Sometimes the best place to read "Finnegans Wake" aloud is in a disgusting San Francisco nightclub flanked by a wall of TVs.

Published March 16, 2001 9:58PM (EST)

We were overeducated punks drinking Budweiser in San Francisco's Tenderloin where vomit and blood decorated the sidewalks outside our rehearsal hall and if you didn't watch your guitar it would end up in a pawn shop down the street or maybe you could buy it back from a guy cheap and not get beaten and stabbed in the alley. The drugs they sold on the street were bad but "Finnegans Wake" would mess up your mind if you read it aloud nonstop while drinking Budweiser. Punk was inviting pink into its palette of black at that time and you didn't have to be working class anymore; two-fifths of our band had been to graduate school, and we actually thought "Finnegans Wake" was cool. The nightclub called the Sound of Music was ugly, dangerous and disgusting but it was across from where we practiced and we could get a gig there anytime, so that was where we decided to do our reading of "Finnegans Wake."

There was a tall guy named Walter Alter who fixed scooters on Valencia Street before Valencia Street had a restaurant where the president eats. Walter Alter collected television sets and attended our gigs at the Sound of Music and the Mabuhay Gardens. Girls loved him because he was tall and he was an artist and he would fix their scooters.

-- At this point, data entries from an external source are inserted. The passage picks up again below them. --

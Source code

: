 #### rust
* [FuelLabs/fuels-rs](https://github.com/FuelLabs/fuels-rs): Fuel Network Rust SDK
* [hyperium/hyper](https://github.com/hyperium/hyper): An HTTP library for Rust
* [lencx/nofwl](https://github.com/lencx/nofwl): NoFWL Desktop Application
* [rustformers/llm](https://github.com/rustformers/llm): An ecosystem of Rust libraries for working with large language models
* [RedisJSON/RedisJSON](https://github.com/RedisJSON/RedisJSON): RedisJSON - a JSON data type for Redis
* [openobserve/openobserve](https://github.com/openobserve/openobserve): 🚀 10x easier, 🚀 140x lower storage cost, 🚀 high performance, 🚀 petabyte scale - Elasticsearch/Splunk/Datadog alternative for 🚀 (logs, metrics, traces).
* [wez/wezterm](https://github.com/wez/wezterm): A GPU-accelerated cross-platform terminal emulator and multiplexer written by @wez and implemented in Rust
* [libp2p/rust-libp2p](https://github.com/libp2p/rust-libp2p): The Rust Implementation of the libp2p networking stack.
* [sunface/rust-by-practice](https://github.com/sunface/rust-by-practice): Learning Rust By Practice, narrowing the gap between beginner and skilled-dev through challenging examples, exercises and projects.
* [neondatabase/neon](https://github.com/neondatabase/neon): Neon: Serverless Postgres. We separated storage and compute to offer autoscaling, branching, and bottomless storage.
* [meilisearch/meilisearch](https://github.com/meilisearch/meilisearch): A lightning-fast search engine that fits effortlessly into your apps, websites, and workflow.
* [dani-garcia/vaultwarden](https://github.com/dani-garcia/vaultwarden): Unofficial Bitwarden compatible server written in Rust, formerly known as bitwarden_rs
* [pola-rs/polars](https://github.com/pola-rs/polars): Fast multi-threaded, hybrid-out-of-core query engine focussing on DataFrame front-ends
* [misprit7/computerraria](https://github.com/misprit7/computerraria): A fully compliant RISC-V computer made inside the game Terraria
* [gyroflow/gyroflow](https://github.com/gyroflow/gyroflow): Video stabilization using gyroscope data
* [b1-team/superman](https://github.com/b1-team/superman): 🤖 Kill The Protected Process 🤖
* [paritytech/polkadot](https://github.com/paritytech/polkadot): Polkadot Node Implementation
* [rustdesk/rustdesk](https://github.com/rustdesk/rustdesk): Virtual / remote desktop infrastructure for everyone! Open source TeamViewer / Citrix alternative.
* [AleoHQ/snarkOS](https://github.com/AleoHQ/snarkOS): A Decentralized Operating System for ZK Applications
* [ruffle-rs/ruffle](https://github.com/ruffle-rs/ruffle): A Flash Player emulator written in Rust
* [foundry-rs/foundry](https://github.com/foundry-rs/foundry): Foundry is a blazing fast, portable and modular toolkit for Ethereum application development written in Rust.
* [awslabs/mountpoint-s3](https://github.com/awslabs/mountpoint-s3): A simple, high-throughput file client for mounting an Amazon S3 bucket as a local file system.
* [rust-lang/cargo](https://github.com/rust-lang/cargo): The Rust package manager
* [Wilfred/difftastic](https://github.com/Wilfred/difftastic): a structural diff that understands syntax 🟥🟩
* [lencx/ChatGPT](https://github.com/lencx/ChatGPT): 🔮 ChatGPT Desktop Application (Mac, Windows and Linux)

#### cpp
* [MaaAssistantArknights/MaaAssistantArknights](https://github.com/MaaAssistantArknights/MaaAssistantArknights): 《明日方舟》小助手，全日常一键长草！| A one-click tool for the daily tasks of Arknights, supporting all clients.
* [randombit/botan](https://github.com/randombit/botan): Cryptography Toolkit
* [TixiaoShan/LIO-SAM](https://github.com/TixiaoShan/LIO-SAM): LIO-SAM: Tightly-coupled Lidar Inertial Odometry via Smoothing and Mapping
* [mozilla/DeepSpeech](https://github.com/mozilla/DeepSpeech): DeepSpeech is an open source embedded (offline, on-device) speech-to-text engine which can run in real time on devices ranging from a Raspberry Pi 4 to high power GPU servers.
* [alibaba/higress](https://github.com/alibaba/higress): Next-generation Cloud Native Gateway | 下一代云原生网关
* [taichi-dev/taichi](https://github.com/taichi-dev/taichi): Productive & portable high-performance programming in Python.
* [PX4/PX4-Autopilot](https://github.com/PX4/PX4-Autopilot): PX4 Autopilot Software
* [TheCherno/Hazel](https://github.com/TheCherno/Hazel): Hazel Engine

We let him in free if we could.

The constraints of song structure chafed at our creativity so we had a side combo called Grupo Jammo, which made as little sense as Joyce's novel. We decided to properly read "Finnegans Wake" aloud in the Sound of Music we should have a tower of television sets behind us and Grupo Jammo should "play." Walter Alter brought televisions in his van. We had to carry them in. Some were heavy and some were light. There were modern little white ones like girls had in their apartments and there were elephantine fake wood beer-stained consoles. I had a television bought from a bar with a primitive remote control; the remote didn't work but you could jangle your car keys in front of the TV to make it change channels. Really.

We piled the televisions up onstage and plugged them all in. Some just had snow. Some had the news. There were Sandinistas being killed on one. And we sat on a chair at a table with candles and tall Budweisers and read. I did most of the reading aloud because I had always been the best at it since third grade.

Get drunk. Whether by wine, by poetry or by virtue, just get drunk. That was the idea.

While a terrible cacophony of improvised noise droned on and people with spray cans painted the stage walls and dancers rammed each other in a slow-motion slam dance, we got drunker and the music became uglier and more revolting and louder and the television white noise got louder and our words were drowned but we continued to read aloud though we could not hear our own words. As we got drunker and could no longer make out the words we became an expressionist collage of youthful desire and fatalistic self-loathing and a devout and humbling worship of the great minds of literature. The words blurred and the music fell on us like the blows of a hammer.

If you will recall from your classes in punk history, one of the tenets of punk was breaking down the barrier between performer and audience, a shopworn aesthetic if you sobered up long enough to consider it, but grounded in a loathing of elitism exemplified by rapper Michael Franti's first band, the Beat Nigs, who invited audience members up to bang pieces of metal at the end of their sets. The stage of the Sound of Music accommodated the blurring of distinctions between audience and performer admirably because to get backstage you had to walk across the stage. So all through the reading there were other performers walking past us as we read.

After a while the house lights began to blink on and off. Our act was being called off the stage. I did not want to leave. I liked it there. So I closed the book and drained the tall Bud and laid my head down on the table, hoping to take a short nap onstage before the owner dragged us off.

My sleep was soon interrupted.

P.S. Some months later Walter borrowed my large television set for another art project, and reported to me afterward that my television had inexplicably exploded.